Hanno chiesto loro: “Li volete 6 milioni di euro? Vi va di non pagare più le tasse?”.
E quelli hanno risposto: “No, grazie”.

Chi è convinto di sapere già tutto sull’Italia, sulla globalizzazione che ogni cosa appiattisce, sulla dittatura del dio denaro, si faccia una gita fino ai 1.210 metri d’altitudine di Saviore, ai piedi dell’Adamello. Ai circa 1.000 abitanti del Comune bresciano è stato domandato se volessero cedere dei pascoli in disuso da quarant’anni in cambio di una di quelle offerte economiche che, come avrebbe detto don Vito Corleone nel Padrino, “non si possono rifiutare”. Risposta degli abitanti di Saviore (a maggioranza): “Tenetevi la grana. Noi ci teniamo la nostra storia”.Come gli indiani d’America, come gli aborigeni d’Australia, anche il paese della Valcamonica ha scelto di non vendere la sua anima in cambio di soldi, tanti soldi. “Quei pascoli hanno sfamato i nostri genitori e i nostri nonni; per noi gente di montagna vendere un terreno equivale a dichiarare una sconfitta.

E’ difficile da capire per chi vive in città, ma qui è ancora così”: Primo Rossi, ex impiegato delle Poste, ha capitanato il fronte del no che domenica scorsa ha prevalso di stretta misura, appena 19 voti di scarto. Il comune di Saviore possiede da secoli terreni per 9 milioni di metri quadri al di là dell’Adamello, dunque in provincia di Trento. Sono un lascito la cui origine si perde nel tempo e che per secoli è stata la meta degli allevatori di bestiame di Saviore che portavano nella vicina Val di Fumo le loro mandrie: per l’economia dell’epoca era una manna, ma l’ultimo allevatore ha compiuto il tragitto nel ’63. La Provincia di Trento adesso mette sul piatto 6 milioni di euro per avere quei terreni, il comune di Saviore dice sì ma prima indice un referendum tra i suoi cittadini, convinto che si tratti di una formalità. E invece gli abitanti bocciano la proposta.

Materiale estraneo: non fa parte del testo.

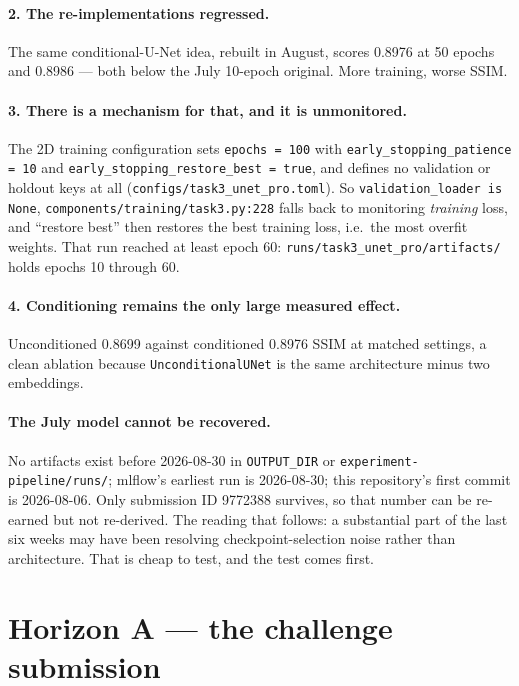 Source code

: \documentclass[11pt,a4paper]{article}
\begin{document}
\paragraph{2. The re-implementations regressed.} The same conditional-U-Net idea, rebuilt in August,
scores \num{0.8976} at 50 epochs and \num{0.8986} --- both below the July 10-epoch original. More
training, worse SSIM.

\paragraph{3. There is a mechanism for that, and it is unmonitored.}
The 2D training configuration sets \texttt{epochs = 100} with
\texttt{early\_stopping\_patience = 10} and \texttt{early\_stopping\_restore\_best = true}, and defines no
validation or holdout keys at all (\texttt{configs/task3\_unet\_pro.toml}). So \texttt{validation\_loader is None},
\texttt{components/training/task3.py:228} falls back to monitoring \emph{training} loss, and
``restore best'' then restores the best training loss, i.e.\ the most overfit weights. That run reached
at least epoch 60: \texttt{runs/task3\_unet\_pro/artifacts/} holds epochs 10 through 60.

\paragraph{4. Conditioning remains the only large measured effect.} Unconditioned \num{0.8699} against
conditioned \num{0.8976} SSIM at matched settings, a clean ablation because
\texttt{UnconditionalUNet} is the same architecture minus two embeddings.

\paragraph{The July model cannot be recovered.} No artifacts exist before 2026-08-30 in
\texttt{OUTPUT\_DIR} or \texttt{experiment-pipeline/runs/}; mlflow's earliest run is 2026-08-30; this
repository's first commit is 2026-08-06. Only submission ID \num{9772388} survives, so that number can
be re-earned but not re-derived. The reading that follows: a substantial part of the last six weeks may
have been resolving checkpoint-selection noise rather than architecture. That is cheap to test, and the
test comes first.

\section{Horizon A --- the challenge submission}
\label{sec:horizonA}
\end{document}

Esito stupefacente, specie alla luce del “business plan” che gli amministratori locali avevano prospettato. “Esiste una perizia risalente al ’73 – dice il sindaco Alberto Tosa – che valuta quei terreni 193 milioni di lire dell’epoca; al cambio attuale fanno 1 milione e 300 mila euro. La Provincia di Trento ce ne offre 6 e investendo quel “tesoretto” potremmo costruire una centrale idroelettrica che ci frutterebbe 500 – 600 mila euro l’anno. Per Saviore vorrebbe dire cancellare l’Ici e l’Irpef comunali visto che lo stato oggi ci passa 300 mila euro l’anno”. “Per un paese che soffre di spopolamento e non offre alcuna prospettiva ai suoi giovani – incalza Sandro Bonomelli, presidente della comunità montana della Valcamonica – sarebbe stata la rivoluzione. Per dirne una: grazie a quella rendita avremmo potuto portare quassù la banda larga e aprire un call center che avrebbe creato posti di lavoro”. Non è andata propriamente così. “Tutto è stato fatto troppo in fretta – spiega Primo Rossi – cosa che in paese ha creato molta diffidenza: troppi soldi, poco tempo, appena cinque giorni, per dire sì o no. Che cosa ci sarà mai stato sotto?”. è un no scaturito solo dalla mozione degli affetti e dal sospetto? “Ma no, non siamo così sprovveduti. Però ci siamo detti: se la centrale elettrica frutta 500 mila euro l’anno tanto vale fare un mutuo con le banche, estinguerlo in dieci anni e tenersi i terreni – prosegue Rossi – ma ci sono anche questioni ambientali: l’impianto sarebbe sorto a fondo valle in una zona già teatro di frane”.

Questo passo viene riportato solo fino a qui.